BEGIN

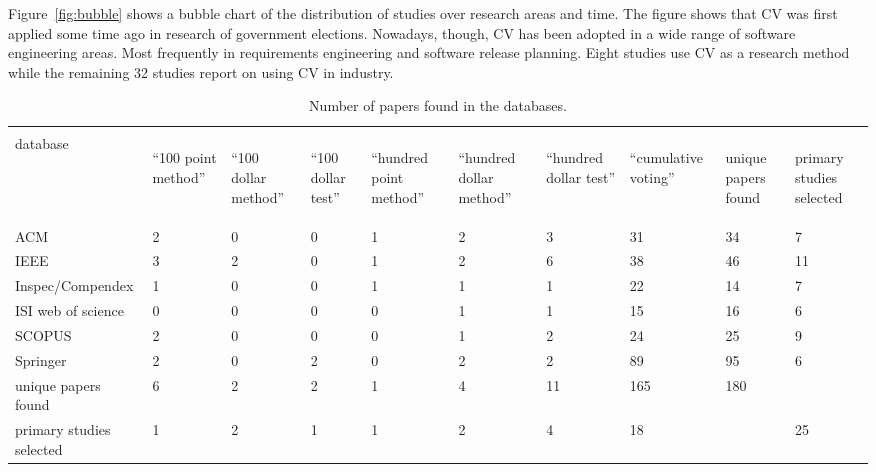 Figure~\ref{fig:bubble} shows a bubble chart of the distribution of studies over research areas and time.
The figure shows that CV was first applied some time ago in research of government elections.
Nowadays, though, CV has been adopted in a wide range of software engineering areas.
Most frequently in requirements engineering and software release planning.
Eight studies use CV as a research method while the remaining 32 studies report on using CV in industry.
%
\begin{center}
\begin{table}

	\scriptsize
\caption{\label{tab:Number-of-papers}Number of papers found in the databases.}

\begin{tabular}{|>{\raggedright}b{}|>{\raggedright}p{}|>{\raggedright}p{}|>{\raggedright}p{}|>{\raggedright}p{}|>{\raggedright}p{}|>{\raggedright}p{}|>{\raggedright}p{}|>{\raggedright}p{}|>{\raggedright}p{}|}
\hline 
 & \multicolumn{7}{l|}{search strings} &  & \tabularnewline
\cline{2-8} 
database & \begin{sideways}
{}``100 point method''%
\end{sideways} & \begin{sideways}
{}``100 dollar method''%
\end{sideways} & \begin{sideways}
{}``100 dollar test''%
\end{sideways} & \begin{sideways}
{}``hundred point method''%
\end{sideways} & \begin{sideways}
{}``hundred dollar method''%
\end{sideways} & \begin{sideways}
{}``hundred dollar test''%
\end{sideways} & \begin{sideways}
{}``cumulative voting''%
\end{sideways} & \begin{sideways}
unique papers found%
\end{sideways} & \begin{sideways}
primary studies selected%
\end{sideways}\tabularnewline
\hline
ACM & 2 & 0 & 0 & 1 & 2 & 3 & 31 & 34 & 7\tabularnewline
\hline 
IEEE & 3 & 2 & 0 & 1 & 2 & 6 & 38 & 46 & 11\tabularnewline
\hline 
Inspec\slash Compendex & 1 & 0 & 0 & 1 & 1 & 1 & 22 & 14 & 7\tabularnewline
\hline 
ISI web of science & 0 & 0 & 0 & 0 & 1 & 1 & 15 & 16 & 6\tabularnewline
\hline 
SCOPUS & 2 & 0 & 0 & 0 & 1 & 2 & 24 & 25 & 9\tabularnewline
\hline 
Springer & 2 & 0 & 2 & 0 & 2 & 2 & 89 & 95 & 6\tabularnewline
\hline 
unique papers found & 6 & 2 & 2 & 1 & 4 & 11 & 165 & 180 & \tabularnewline
\hline 
primary studies selected & 1 & 2 & 1 & 1 & 2 & 4 & 18 &  & 25\tabularnewline
\hline
\end{tabular}%
\end{table}
\end{center}
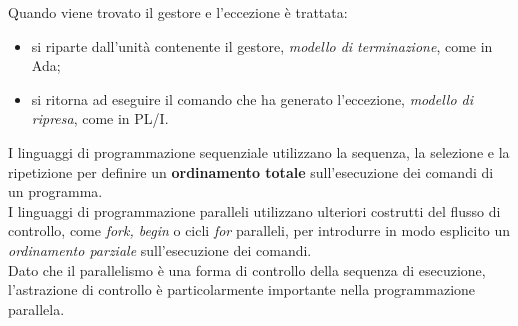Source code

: \documentclass[12pt]{report}
\begin{document}
 	Quando viene trovato il gestore e l'eccezione è trattata:
 	\begin{itemize}
 		\item si riparte dall'unità contenente il gestore, \textit{modello di terminazione}, come in Ada;
 		\item si ritorna ad eseguire il comando che ha generato l'eccezione, \textit{modello di ripresa}, come in PL/I.
 	\end{itemize}
 	I linguaggi di programmazione sequenziale utilizzano la sequenza, la selezione e la ripetizione per definire un \textbf{ordinamento totale} sull'esecuzione dei comandi di un programma. \\
 	I linguaggi di programmazione paralleli utilizzano ulteriori costrutti del flusso di controllo, come \textit{fork, begin} o cicli \textit{for} paralleli, per introdurre in modo esplicito un \textit{ordinamento parziale} sull'esecuzione dei comandi.\\
 	Dato che il parallelismo è una forma di controllo della sequenza di esecuzione, l'astrazione di controllo è particolarmente importante nella programmazione parallela.
\end{document}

END

**PROBLEM DETAILS**
All of the data above needs to be retyped exactly, with the pictures removed.

**RESPONSE**
 Figure~\ref{fig:bubble} shows a bubble chart of the distribution of studies over research areas and time.
The figure shows that CV was first applied some time ago in research of government elections.
Nowadays, though, CV has been adopted in a wide range of software engineering areas.
Most frequently in requirements engineering and software release planning.
Eight studies use CV as a research method while the remaining 32 studies report on using CV in industry.
%
\begin{center}
\begin{table}

	\scriptsize
\caption{\label{tab:Number-of-papers}Number of papers found in the databases.}

\begin{tabular}{|>{\raggedright}b{}|>{\raggedright}p{}|>{\raggedright}p{}|>{\raggedright}p{}|>{\raggedright}p{}|>{\raggedright}p{}|>{\raggedright}p{}|>{\raggedright}p{}|>{\raggedright}p{}|>{\raggedright}p{}|}
\hline 
 & \multicolumn{7}{l|}{search strings} &  & \tabularnewline
\cline{2-8} 
database & \begin{sideways}
{}``100 point method''%
\end{sideways} & \begin{sideways}
{}``100 dollar method''%
\end{sideways} & \begin{sideways}
{}``100 dollar test''%
\end{sideways} & \begin{sideways}
{}``hundred point method''%
\end{sideways} & \begin{sideways}
{}``hundred dollar method''%
\end{sideways} & \begin{sideways}
{}``hundred dollar test''%
\end{sideways} & \begin{sideways}
{}``cumulative voting''%
\end{sideways} & \begin{sideways}
unique papers found%
\end{sideways} & \begin{sideways}
primary studies selected%
\end{sideways}\tabularnewline
\hline
ACM & 2 & 0 & 0 & 1 & 2 & 3 & 31 & 34 & 7\tabularnewline
\hline 
IEEE & 3 & 2 & 0 & 1 & 2 & 6 & 38 & 46 & 11\tabularnewline
\hline 
Inspec\slash Compendex & 1 & 0 & 0 & 1 & 1 & 1 & 22 & 14 & 7\tabularnewline
\hline 
ISI web of science & 0 & 0 & 0 & 0 & 1 & 1 & 15 & 16 & 6\tabularnewline
\hline 
SCOPUS & 2 & 0 & 0 & 0 & 1 & 2 & 24 & 25 & 9\tabularnewline
\hline 
Springer & 2 & 0 & 2 & 0 & 2 & 2 & 89 & 95 & 6\tabularnewline
\hline 
unique papers found & 6 & 2 & 2 & 1 & 4 & 11 & 165 & 180 & \tabularnewline
\hline 
primary studies selected & 1 & 2 & 1 & 1 & 2 & 4 & 18 &  & 25\tabularnewline
\hline
\end{tabular}%
\end{table}
\end{center}
Source code

: \documentclass[12pt]{report}
\begin{document}
 	Quando viene trovato il gestore e l'eccezione è trattata:
 	\begin{itemize}
 		\item si riparte dall'unità contenente il gestore, \textit{modello di terminazione}, come in Ada;
 		\item si ritorna ad eseguire il comando che ha generato l'eccezione, \textit{modello di ripresa}, come in PL/I.
 	\end{itemize}
 	I linguaggi di programmazione sequenziale utilizzano la sequenza, la selezione e la ripetizione per definire un \textbf{ordinamento totale} sull'esecuzione dei comandi di un programma. \\
 	I linguaggi di programmazione paralleli utilizzano ulteriori costrutti del flusso di controllo, come \textit{fork, begin} o cicli \textit{for} paralleli, per introdurre in modo esplicito un \textit{ordinamento parziale} sull'esecuzione dei comandi.\\
 	Dato che il parallelismo è una forma di controllo della sequenza di esecuzione, l'astrazione di controllo è particolarmente importante nella programmazione parallela.
\end{document}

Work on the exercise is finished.